* [What is being asked]:
For this exercise, copy the data exactly and omit any images.

* [Task material]:
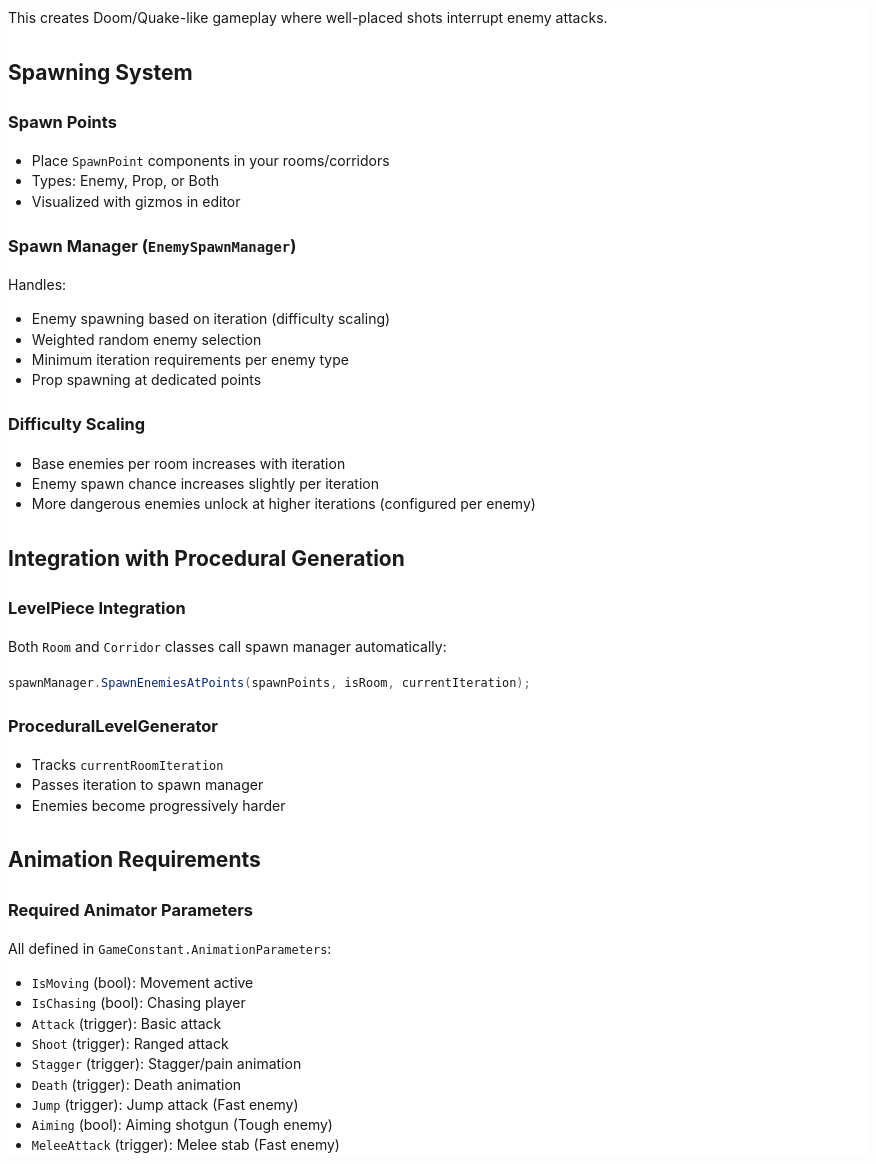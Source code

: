 This creates Doom/Quake-like gameplay where well-placed shots interrupt enemy attacks.

## Spawning System

### Spawn Points
- Place `SpawnPoint` components in your rooms/corridors
- Types: Enemy, Prop, or Both
- Visualized with gizmos in editor

### Spawn Manager (`EnemySpawnManager`)
Handles:
- Enemy spawning based on iteration (difficulty scaling)
- Weighted random enemy selection
- Minimum iteration requirements per enemy type
- Prop spawning at dedicated points

### Difficulty Scaling
- Base enemies per room increases with iteration
- Enemy spawn chance increases slightly per iteration  
- More dangerous enemies unlock at higher iterations (configured per enemy)

## Integration with Procedural Generation

### LevelPiece Integration
Both `Room` and `Corridor` classes call spawn manager automatically:
```csharp
spawnManager.SpawnEnemiesAtPoints(spawnPoints, isRoom, currentIteration);
```

### ProceduralLevelGenerator
- Tracks `currentRoomIteration` 
- Passes iteration to spawn manager
- Enemies become progressively harder

## Animation Requirements

### Required Animator Parameters
All defined in `GameConstant.AnimationParameters`:
- `IsMoving` (bool): Movement active
- `IsChasing` (bool): Chasing player
- `Attack` (trigger): Basic attack
- `Shoot` (trigger): Ranged attack
- `Stagger` (trigger): Stagger/pain animation
- `Death` (trigger): Death animation
- `Jump` (trigger): Jump attack (Fast enemy)
- `Aiming` (bool): Aiming shotgun (Tough enemy)
- `MeleeAttack` (trigger): Melee stab (Fast enemy)
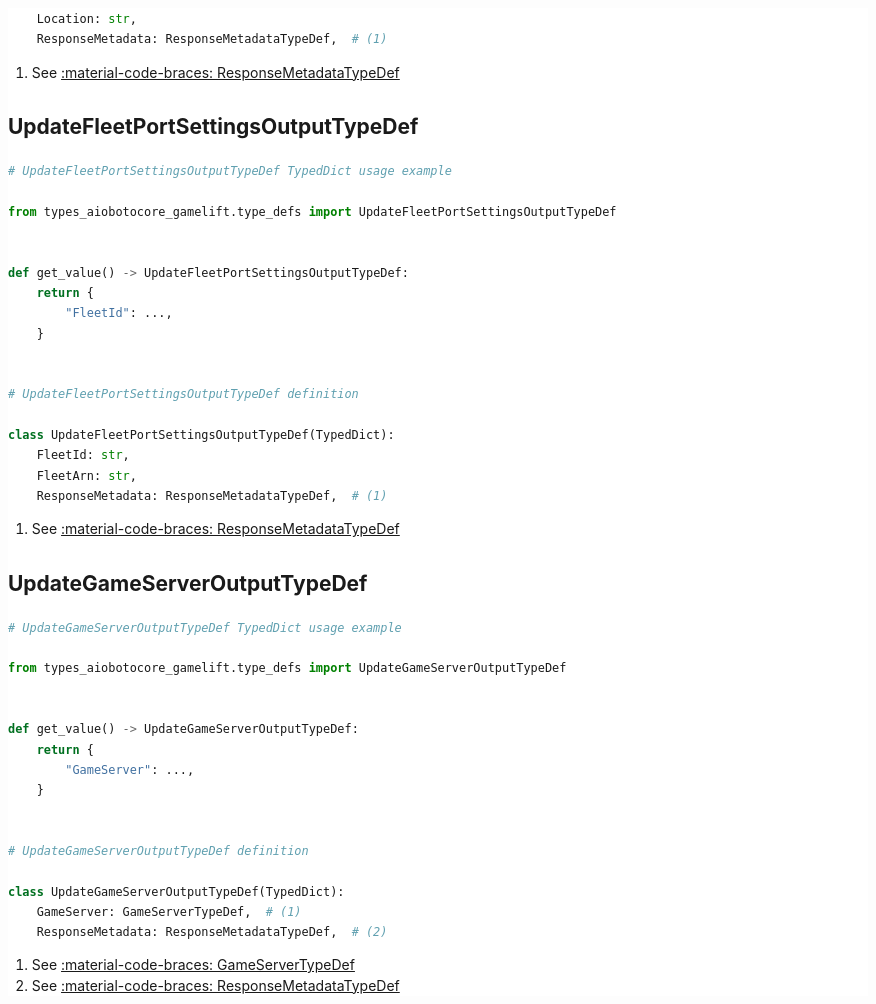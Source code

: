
 ```python
    Location: str,
    ResponseMetadata: ResponseMetadataTypeDef,  # (1)
```

1. See [:material-code-braces: ResponseMetadataTypeDef](./type_defs.md#responsemetadatatypedef)

## UpdateFleetPortSettingsOutputTypeDef

```python
# UpdateFleetPortSettingsOutputTypeDef TypedDict usage example

from types_aiobotocore_gamelift.type_defs import UpdateFleetPortSettingsOutputTypeDef


def get_value() -> UpdateFleetPortSettingsOutputTypeDef:
    return {
        "FleetId": ...,
    }


# UpdateFleetPortSettingsOutputTypeDef definition

class UpdateFleetPortSettingsOutputTypeDef(TypedDict):
    FleetId: str,
    FleetArn: str,
    ResponseMetadata: ResponseMetadataTypeDef,  # (1)
```

1. See [:material-code-braces: ResponseMetadataTypeDef](./type_defs.md#responsemetadatatypedef)

## UpdateGameServerOutputTypeDef

```python
# UpdateGameServerOutputTypeDef TypedDict usage example

from types_aiobotocore_gamelift.type_defs import UpdateGameServerOutputTypeDef


def get_value() -> UpdateGameServerOutputTypeDef:
    return {
        "GameServer": ...,
    }


# UpdateGameServerOutputTypeDef definition

class UpdateGameServerOutputTypeDef(TypedDict):
    GameServer: GameServerTypeDef,  # (1)
    ResponseMetadata: ResponseMetadataTypeDef,  # (2)
```

1. See [:material-code-braces: GameServerTypeDef](./type_defs.md#gameservertypedef)
2. See [:material-code-braces: ResponseMetadataTypeDef](./type_defs.md#responsemetadatatypedef)
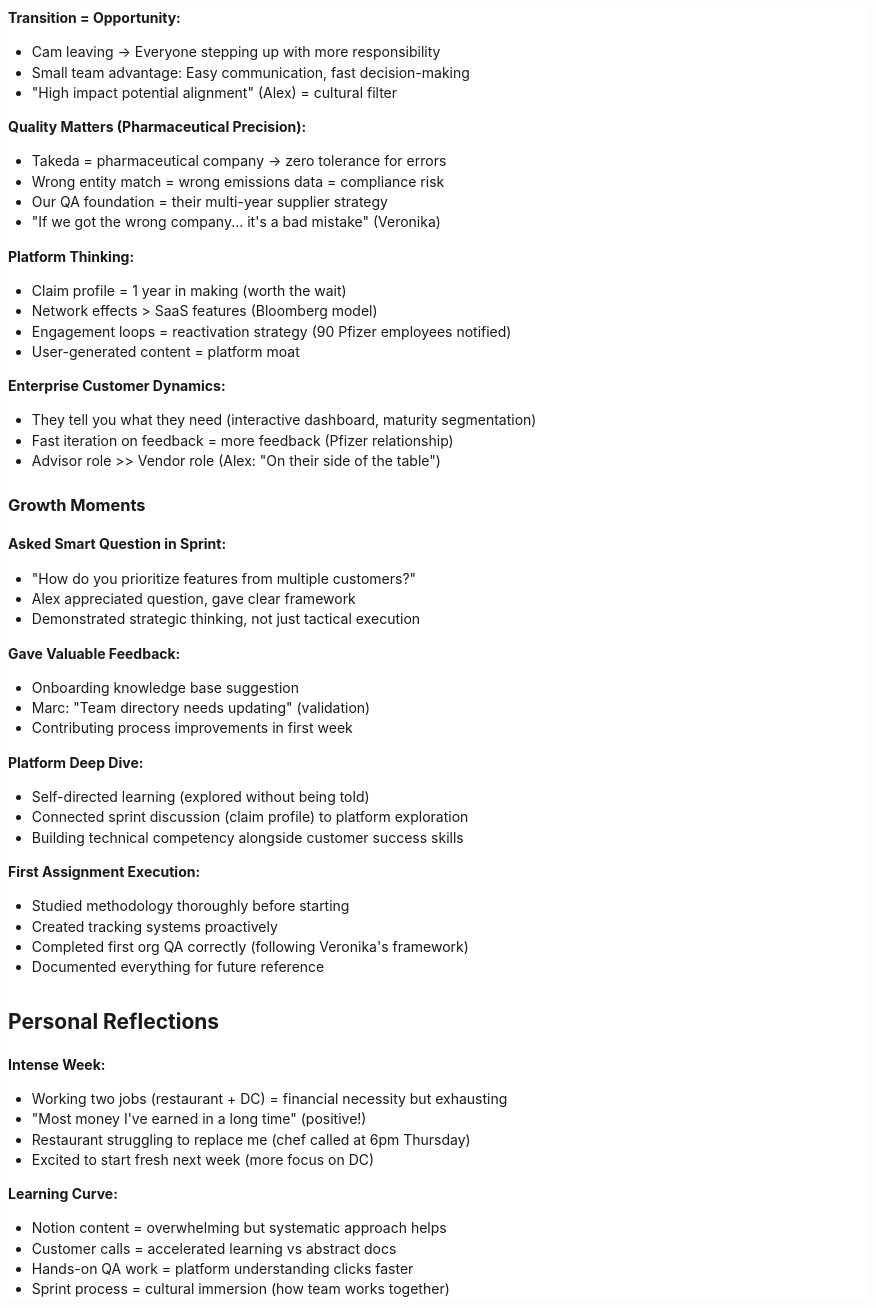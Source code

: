 **Transition = Opportunity:**
- Cam leaving → Everyone stepping up with more responsibility
- Small team advantage: Easy communication, fast decision-making
- "High impact potential alignment" (Alex) = cultural filter

**Quality Matters (Pharmaceutical Precision):**
- Takeda = pharmaceutical company → zero tolerance for errors
- Wrong entity match = wrong emissions data = compliance risk
- Our QA foundation = their multi-year supplier strategy
- "If we got the wrong company... it's a bad mistake" (Veronika)

**Platform Thinking:**
- Claim profile = 1 year in making (worth the wait)
- Network effects > SaaS features (Bloomberg model)
- Engagement loops = reactivation strategy (90 Pfizer employees notified)
- User-generated content = platform moat

**Enterprise Customer Dynamics:**
- They tell you what they need (interactive dashboard, maturity segmentation)
- Fast iteration on feedback = more feedback (Pfizer relationship)
- Advisor role >> Vendor role (Alex: "On their side of the table")

### Growth Moments

**Asked Smart Question in Sprint:**
- "How do you prioritize features from multiple customers?"
- Alex appreciated question, gave clear framework
- Demonstrated strategic thinking, not just tactical execution

**Gave Valuable Feedback:**
- Onboarding knowledge base suggestion
- Marc: "Team directory needs updating" (validation)
- Contributing process improvements in first week

**Platform Deep Dive:**
- Self-directed learning (explored without being told)
- Connected sprint discussion (claim profile) to platform exploration
- Building technical competency alongside customer success skills

**First Assignment Execution:**
- Studied methodology thoroughly before starting
- Created tracking systems proactively
- Completed first org QA correctly (following Veronika's framework)
- Documented everything for future reference

## Personal Reflections

**Intense Week:**
- Working two jobs (restaurant + DC) = financial necessity but exhausting
- "Most money I've earned in a long time" (positive!)
- Restaurant struggling to replace me (chef called at 6pm Thursday)
- Excited to start fresh next week (more focus on DC)

**Learning Curve:**
- Notion content = overwhelming but systematic approach helps
- Customer calls = accelerated learning vs abstract docs
- Hands-on QA work = platform understanding clicks faster
- Sprint process = cultural immersion (how team works together)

* [Answer box]:
Source code

: This creates Doom/Quake-like gameplay where well-placed shots interrupt enemy attacks.

## Spawning System

### Spawn Points
- Place `SpawnPoint` components in your rooms/corridors
- Types: Enemy, Prop, or Both
- Visualized with gizmos in editor

### Spawn Manager (`EnemySpawnManager`)
Handles:
- Enemy spawning based on iteration (difficulty scaling)
- Weighted random enemy selection
- Minimum iteration requirements per enemy type
- Prop spawning at dedicated points

### Difficulty Scaling
- Base enemies per room increases with iteration
- Enemy spawn chance increases slightly per iteration  
- More dangerous enemies unlock at higher iterations (configured per enemy)

## Integration with Procedural Generation

### LevelPiece Integration
Both `Room` and `Corridor` classes call spawn manager automatically:
```csharp
spawnManager.SpawnEnemiesAtPoints(spawnPoints, isRoom, currentIteration);
```

### ProceduralLevelGenerator
- Tracks `currentRoomIteration` 
- Passes iteration to spawn manager
- Enemies become progressively harder

## Animation Requirements

### Required Animator Parameters
All defined in `GameConstant.AnimationParameters`:
- `IsMoving` (bool): Movement active
- `IsChasing` (bool): Chasing player
- `Attack` (trigger): Basic attack
- `Shoot` (trigger): Ranged attack
- `Stagger` (trigger): Stagger/pain animation
- `Death` (trigger): Death animation
- `Jump` (trigger): Jump attack (Fast enemy)
- `Aiming` (bool): Aiming shotgun (Tough enemy)
- `MeleeAttack` (trigger): Melee stab (Fast enemy)
Source code

:
 ```python
    Location: str,
    ResponseMetadata: ResponseMetadataTypeDef,  # (1)
```

1. See [:material-code-braces: ResponseMetadataTypeDef](./type_defs.md#responsemetadatatypedef)

## UpdateFleetPortSettingsOutputTypeDef

```python
# UpdateFleetPortSettingsOutputTypeDef TypedDict usage example

from types_aiobotocore_gamelift.type_defs import UpdateFleetPortSettingsOutputTypeDef


def get_value() -> UpdateFleetPortSettingsOutputTypeDef:
    return {
        "FleetId": ...,
    }


# UpdateFleetPortSettingsOutputTypeDef definition

class UpdateFleetPortSettingsOutputTypeDef(TypedDict):
    FleetId: str,
    FleetArn: str,
    ResponseMetadata: ResponseMetadataTypeDef,  # (1)
```

1. See [:material-code-braces: ResponseMetadataTypeDef](./type_defs.md#responsemetadatatypedef)

## UpdateGameServerOutputTypeDef

```python
# UpdateGameServerOutputTypeDef TypedDict usage example

from types_aiobotocore_gamelift.type_defs import UpdateGameServerOutputTypeDef


def get_value() -> UpdateGameServerOutputTypeDef:
    return {
        "GameServer": ...,
    }


# UpdateGameServerOutputTypeDef definition

class UpdateGameServerOutputTypeDef(TypedDict):
    GameServer: GameServerTypeDef,  # (1)
    ResponseMetadata: ResponseMetadataTypeDef,  # (2)
```

1. See [:material-code-braces: GameServerTypeDef](./type_defs.md#gameservertypedef)
2. See [:material-code-braces: ResponseMetadataTypeDef](./type_defs.md#responsemetadatatypedef)
Source code

: **Transition = Opportunity:**
- Cam leaving → Everyone stepping up with more responsibility
- Small team advantage: Easy communication, fast decision-making
- "High impact potential alignment" (Alex) = cultural filter

**Quality Matters (Pharmaceutical Precision):**
- Takeda = pharmaceutical company → zero tolerance for errors
- Wrong entity match = wrong emissions data = compliance risk
- Our QA foundation = their multi-year supplier strategy
- "If we got the wrong company... it's a bad mistake" (Veronika)

**Platform Thinking:**
- Claim profile = 1 year in making (worth the wait)
- Network effects > SaaS features (Bloomberg model)
- Engagement loops = reactivation strategy (90 Pfizer employees notified)
- User-generated content = platform moat

**Enterprise Customer Dynamics:**
- They tell you what they need (interactive dashboard, maturity segmentation)
- Fast iteration on feedback = more feedback (Pfizer relationship)
- Advisor role >> Vendor role (Alex: "On their side of the table")

### Growth Moments

**Asked Smart Question in Sprint:**
- "How do you prioritize features from multiple customers?"
- Alex appreciated question, gave clear framework
- Demonstrated strategic thinking, not just tactical execution

**Gave Valuable Feedback:**
- Onboarding knowledge base suggestion
- Marc: "Team directory needs updating" (validation)
- Contributing process improvements in first week

**Platform Deep Dive:**
- Self-directed learning (explored without being told)
- Connected sprint discussion (claim profile) to platform exploration
- Building technical competency alongside customer success skills

**First Assignment Execution:**
- Studied methodology thoroughly before starting
- Created tracking systems proactively
- Completed first org QA correctly (following Veronika's framework)
- Documented everything for future reference

## Personal Reflections

**Intense Week:**
- Working two jobs (restaurant + DC) = financial necessity but exhausting
- "Most money I've earned in a long time" (positive!)
- Restaurant struggling to replace me (chef called at 6pm Thursday)
- Excited to start fresh next week (more focus on DC)

**Learning Curve:**
- Notion content = overwhelming but systematic approach helps
- Customer calls = accelerated learning vs abstract docs
- Hands-on QA work = platform understanding clicks faster
- Sprint process = cultural immersion (how team works together)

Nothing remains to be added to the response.